The SEWA database contains a total of 199 experiment sessions, involving 398 subjects from 6 different cultures (British, German, Hungarian, Greek, Serbian, and Chinese). Based on the subject’s activity in the experiment, each subject’s recording is further divided into 5 parts: recordings of the subject watching advert #1, #2, #3 and #4, and video-chat recording. In addition to audio and video data, we also include low-level audio descriptor (LLD) features and per-frame facial landmark locations for all SEWA recordings. For video-chat recordings, audio transcript and hand-gesture annotations are also provided. Last but not least, we provide 197 episodes of mimicry and a total of 248 agreement and disagreement episodes with three levels (low, medium and high) of intensities, all manually selected from the full video-chat recordings.

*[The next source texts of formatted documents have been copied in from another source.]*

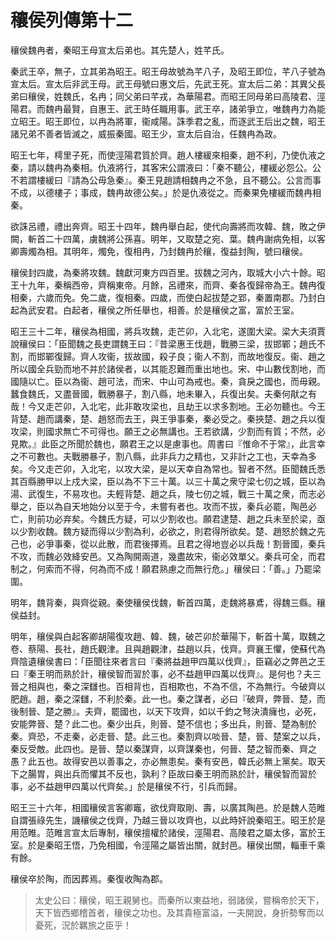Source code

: # 穰侯列傳第十二

穰侯魏冉者，秦昭王母宣太后弟也。其先楚人，姓芊氏。

秦武王卒，無子，立其弟為昭王。昭王母故號為芊八子，及昭王即位，芊八子號為宣太后。宣太后非武王母。武王母號曰惠文后，先武王死。宣太后二弟：其異父長弟曰穰侯，姓魏氏，名冉；同父弟曰芊戎，為華陽君。而昭王同母弟曰高陵君、涇陽君。而魏冉最賢，自惠王、武王時任職用事。武王卒，諸弟爭立，唯魏冉力為能立昭王。昭王即位，以冉為將軍，衞咸陽。誅季君之亂，而逐武王后出之魏，昭王諸兄弟不善者皆滅之，威振秦國。昭王少，宣太后自治，任魏冉為政。

昭王七年，樗里子死，而使涇陽君質於齊。趙人樓緩來相秦，趙不利，乃使仇液之秦，請以魏冉為秦相。仇液將行，其客宋公謂液曰：「秦不聽公，樓緩必怨公。公不若謂樓緩曰『請為公毋急秦』。秦王見趙請相魏冉之不急，且不聽公。公言而事不成，以德樓子；事成，魏冉故德公矣。」於是仇液從之。而秦果免樓緩而魏冉相秦。

欲誅呂禮，禮出奔齊。昭王十四年，魏冉舉白起，使代向壽將而攻韓、魏，敗之伊闕，斬首二十四萬，虜魏將公孫喜。明年，又取楚之宛、葉。魏冉謝病免相，以客卿壽燭為相。其明年，燭免，復相冉，乃封魏冉於穰，復益封陶，號曰穰侯。

穰侯封四歲，為秦將攻魏。魏獻河東方四百里。拔魏之河內，取城大小六十餘。昭王十九年，秦稱西帝，齊稱東帝。月餘，呂禮來，而齊、秦各復歸帝為王。魏冉復相秦，六歲而免。免二歲，復相秦。四歲，而使白起拔楚之郢，秦置南郡。乃封白起為武安君。白起者，穰侯之所任舉也，相善。於是穰侯之富，富於王室。

昭王三十二年，穰侯為相國，將兵攻魏，走芒卯，入北宅，遂圍大梁。梁大夫須賈說穰侯曰：「臣聞魏之長吏謂魏王曰：『昔梁惠王伐趙，戰勝三梁，拔邯鄲；趙氏不割，而邯鄲復歸。齊人攻衞，拔故國，殺子良；衞人不割，而故地復反。衞、趙之所以國全兵勁而地不并於諸侯者，以其能忍難而重出地也。宋、中山數伐割地，而國隨以亡。臣以為衞、趙可法，而宋、中山可為戒也。秦，貪戾之國也，而毋親。蠶食魏氏，又盡晉國，戰勝暴子，割八縣，地未畢入，兵復出矣。夫秦何猒之有哉！今又走芒卯，入北宅，此非敢攻梁也，且劫王以求多割地。王必勿聽也。今王背楚、趙而講秦，楚、趙怒而去王，與王爭事秦，秦必受之。秦挾楚、趙之兵以復攻梁，則國求無亡不可得也。願王之必無講也。王若欲講，少割而有質；不然，必見欺。』此臣之所聞於魏也，願君王之以是慮事也。周書曰『惟命不于常』，此言幸之不可數也。夫戰勝暴子，割八縣，此非兵力之精也，又非計之工也，天幸為多矣。今又走芒卯，入北宅，以攻大梁，是以天幸自為常也。智者不然。臣聞魏氏悉其百縣勝甲以上戍大梁，臣以為不下三十萬。以三十萬之衆守梁七仞之城，臣以為湯、武復生，不易攻也。夫輕背楚、趙之兵，陵七仞之城，戰三十萬之衆，而志必舉之，臣以為自天地始分以至于今，未嘗有者也。攻而不拔，秦兵必罷，陶邑必亡，則前功必弃矣。今魏氏方疑，可以少割收也。願君逮楚、趙之兵未至於梁，亟以少割收魏。魏方疑而得以少割為利，必欲之，則君得所欲矣。楚、趙怒於魏之先己也，必爭事秦，從以此散，而君後擇焉。且君之得地豈必以兵哉！割晉國，秦兵不攻，而魏必效絳安邑。又為陶開兩道，幾盡故宋，衞必效單父。秦兵可全，而君制之，何索而不得，何為而不成！願君熟慮之而無行危。」穰侯曰：「善。」乃罷梁圍。

明年，魏背秦，與齊從親。秦使穰侯伐魏，斬首四萬，走魏將暴鳶，得魏三縣。穰侯益封。

明年，穰侯與白起客卿胡陽復攻趙、韓、魏，破芒卯於華陽下，斬首十萬，取魏之卷、蔡陽、長社，趙氏觀津。且與趙觀津，益趙以兵，伐齊。齊襄王懼，使蘇代為齊陰遺穰侯書曰：「臣聞往來者言曰『秦將益趙甲四萬以伐齊』，臣竊必之弊邑之王曰『秦王明而熟於計，穰侯智而習於事，必不益趙甲四萬以伐齊』。是何也？夫三晉之相與也，秦之深讎也。百相背也，百相欺也，不為不信，不為無行。今破齊以肥趙。趙，秦之深讎，不利於秦。此一也。秦之謀者，必曰『破齊，弊晉、楚，而後制晉、楚之勝』。夫齊，罷國也，以天下攻齊，如以千鈞之弩決潰癕也，必死，安能弊晉、楚？此二也。秦少出兵，則晉、楚不信也；多出兵，則晉、楚為制於秦。齊恐，不走秦，必走晉、楚。此三也。秦割齊以啖晉、楚，晉、楚案之以兵，秦反受敵。此四也。是晉、楚以秦謀齊，以齊謀秦也，何晉、楚之智而秦、齊之愚？此五也。故得安邑以善事之，亦必無患矣。秦有安邑，韓氏必無上黨矣。取天下之腸胃，與出兵而懼其不反也，孰利？臣故曰秦王明而熟於計，穰侯智而習於事，必不益趙甲四萬以代齊矣。」於是穰侯不行，引兵而歸。

昭王三十六年，相國穰侯言客卿竈，欲伐齊取剛、壽，以廣其陶邑。於是魏人范睢自謂張祿先生，譏穰侯之伐齊，乃越三晉以攻齊也，以此時奸說秦昭王。昭王於是用范睢。范睢言宣太后專制，穰侯擅權於諸侯，涇陽君、高陵君之屬太侈，富於王室。於是秦昭王悟，乃免相國，令涇陽之屬皆出關，就封邑。穰侯出關，輜車千乘有餘。

穰侯卒於陶，而因葬焉。秦復收陶為郡。



> 太史公曰：穰侯，昭王親舅也。而秦所以東益地，弱諸侯，嘗稱帝於天下，天下皆西鄉稽首者，穰侯之功也。及其貴極富溢，一夫開說，身折勢奪而以憂死，況於羈旅之臣乎！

In addition to the full recordings, a subset of SEWA data has been selected to be annotated in more dimensions. This dataset, which is called the basic SEWA dataset, consist of 538 short (10~30 second long) segments cut from the full video-chat recordings. The selection criterion for these segments is the subject was in the emotional state of low / high arousal, low / high valence, or showed liking or disliking toward the advert / product. All segments were selected by annotators from the same culture of the recorded subjects. In addition to the aforementioned LLD features, facial landmarks, transcript, and hand-gesture annotation, the basic SEWA dataset also include annotations in continuously value arousal, valence and liking / disliking, head gesture (nod / shake), facial action unit (FAU) 1, 2, 4, 12 and 17, and template behaviours.